In the end, although she hoped cipher could free her, it was cipher that condemned Mary to the scaffold: Elizabeth I’s chief spy, Francis Walsingham, hired a cryptologist to forge an enciphered postscript in a letter Mary wrote to the Catholic Anthony Babington — the postscript seemed to implicate her in Babington’s plot to bring Queen Elizabeth down.
You can listen to a delightful conversation between the historian Dr. Suzannah Lipscomb and Dr. George Lasry, on “Not Just the Tudors,” which, by the way, is one of the best history podcasts out there. And you can read the article by Lasry, Bierman, and Tomokiyo here. The article is open access, as it should be. Free and accessible — isn’t that the best kind of scholarship? As our cryptologists have proven, history belongs to everyone, and sometimes amateurs make the best discoveries.

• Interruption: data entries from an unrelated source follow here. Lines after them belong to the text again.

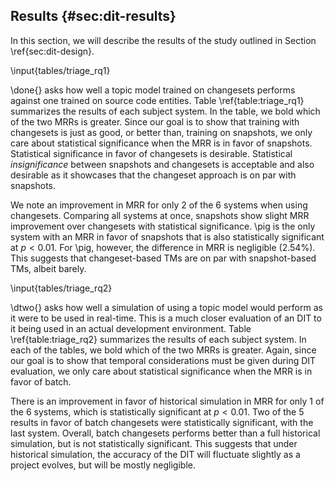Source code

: ## Results {#sec:dit-results}

In this section, we will describe the results of the study outlined in Section
\ref{sec:dit-design}.

\input{tables/triage_rq1}

\done{} asks how well a topic model trained on changesets performs against one
trained on source code entities.  Table \ref{table:triage_rq1} summarizes the
results of each subject system.  In the table, we bold which of the two MRRs is
greater.  Since our goal is to show that training with changesets is just as
good, or better than, training on snapshots, we only care about statistical
significance when the MRR is in favor of snapshots.  Statistical significance
in favor of changesets is desirable.  Statistical *insignificance* between
snapshots and changesets is acceptable and also desirable as it showcases that
the changeset approach is on par with snapshots.

We note an improvement in MRR for only 2 of the 6 systems when using
changesets.  Comparing all systems at once, snapshots show slight MRR
improvement over changesets with statistical significance.  \pig is the only
system with an MRR in favor of snapshots that is also statistically significant
at $p < 0.01$.  For \pig, however, the difference in MRR is negligible (2.54%).
This suggests that changeset-based TMs are on par with snapshot-based TMs,
albeit barely.

\input{tables/triage_rq2}

\dtwo{} asks how well a simulation of using a topic model would perform as it
were to be used in real-time.  This is a much closer evaluation of an DIT to it
being used in an actual development environment.  Table \ref{table:triage_rq2}
summarizes the results of each subject system.  In each of the tables, we bold
which of the two MRRs is greater.  Again, since our goal is to show that
temporal considerations must be given during DIT evaluation, we only care about
statistical significance when the MRR is in favor of batch.

There is an improvement in favor of historical simulation in MRR for only 1 of
the 6 systems, which is statistically significant at $p<0.01$.  Two of the 5
results in favor of batch changesets were statistically significant, with the
last system.  Overall, batch changesets performs better than a full historical
simulation, but is not statistically significant.  This suggests that under
historical simulation, the accuracy of the DIT will fluctuate slightly as a
project evolves, but will be mostly negligible.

Countdown! 77 days until the launch of Young Queens: Three Renaissance Women and the Price of Power in the UK (May 11); 173 days until launch in the US (August 15). You can pre-order the Bloomsbury edition (UK) here, and Farrar, Straus and Giroux edition here.
This is my translation from the French given in George Lasry, Norbert Biermann & Satoshi Tomokiyo (2023), “Deciphering Mary Stuart’s lost letters from 1578-1584,” Cryptologia, DOI: 10.1080/01611194.2022.2160677 ; the authors also offer a translation in English.
This is really captivating! This gives me a good illustration of why history can be so captivating! Love the video! And how exciting to know that your book is coming out counting the days!